[GOAL OF THE EXERCISE]
Would you repeat every entry below word for word but drop the images?

[MATERIAL FOR THIS EXERCISE]

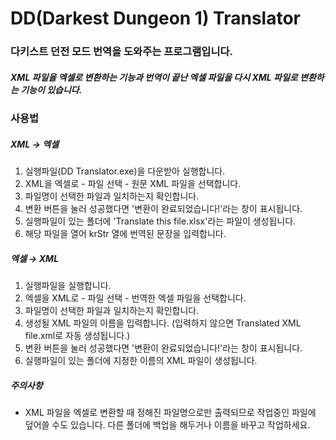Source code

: # DD(Darkest Dungeon 1) Translator
### 다키스트 던전 모드 번역을 도와주는 프로그램입니다.
##### XML 파일을 엑셀로 변환하는 기능과 번역이 끝난 엑셀 파일을 다시 XML 파일로 변환하는 기능이 있습니다.

### 사용법
##### XML → 엑셀
1. 실행파일(DD Translator.exe)을 다운받아 실행합니다.
2. XML을 엑셀로 - 파일 선택 - 원문 XML 파일을 선택합니다.
3. 파일명이 선택한 파일과 일치하는지 확인합니다.
4. 변환 버튼을 눌러 성공했다면 '변환이 완료되었습니다!'라는 창이 표시됩니다.
5. 실행파일이 있는 폴더에 'Translate this file.xlsx'라는 파일이 생성됩니다.
6. 해당 파일을 열어 krStr 열에 번역된 문장을 입력합니다.

##### 엑셀 → XML
1. 실행파일을 실행합니다.
2. 엑셀을 XML로 - 파일 선택 - 번역한 엑셀 파일을 선택합니다.
3. 파일명이 선택한 파일과 일치하는지 확인합니다.
4. 생성될 XML 파일의 이름을 입력합니다. (입력하지 않으면 Translated XML file.xml로 자동 생성됩니다.)
5. 변환 버튼을 눌러 성공했다면 '변환이 완료되었습니다!'라는 창이 표시됩니다.
6. 실행파일이 있는 폴더에 지정한 이름의 XML 파일이 생성됩니다.

##### 주의사항
- XML 파일을 엑셀로 변환할 때 정해진 파일명으로만 출력되므로 작업중인 파일에 덮어쓸 수도 있습니다. 다른 폴더에 백업을 해두거나 이름을 바꾸고 작업하세요.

[OUTPUT FOR THIS EXERCISE]
Source code

: # DD(Darkest Dungeon 1) Translator
### 다키스트 던전 모드 번역을 도와주는 프로그램입니다.
##### XML 파일을 엑셀로 변환하는 기능과 번역이 끝난 엑셀 파일을 다시 XML 파일로 변환하는 기능이 있습니다.

### 사용법
##### XML → 엑셀
1. 실행파일(DD Translator.exe)을 다운받아 실행합니다.
2. XML을 엑셀로 - 파일 선택 - 원문 XML 파일을 선택합니다.
3. 파일명이 선택한 파일과 일치하는지 확인합니다.
4. 변환 버튼을 눌러 성공했다면 '변환이 완료되었습니다!'라는 창이 표시됩니다.
5. 실행파일이 있는 폴더에 'Translate this file.xlsx'라는 파일이 생성됩니다.
6. 해당 파일을 열어 krStr 열에 번역된 문장을 입력합니다.

##### 엑셀 → XML
1. 실행파일을 실행합니다.
2. 엑셀을 XML로 - 파일 선택 - 번역한 엑셀 파일을 선택합니다.
3. 파일명이 선택한 파일과 일치하는지 확인합니다.
4. 생성될 XML 파일의 이름을 입력합니다. (입력하지 않으면 Translated XML file.xml로 자동 생성됩니다.)
5. 변환 버튼을 눌러 성공했다면 '변환이 완료되었습니다!'라는 창이 표시됩니다.
6. 실행파일이 있는 폴더에 지정한 이름의 XML 파일이 생성됩니다.

##### 주의사항
- XML 파일을 엑셀로 변환할 때 정해진 파일명으로만 출력되므로 작업중인 파일에 덮어쓸 수도 있습니다. 다른 폴더에 백업을 해두거나 이름을 바꾸고 작업하세요.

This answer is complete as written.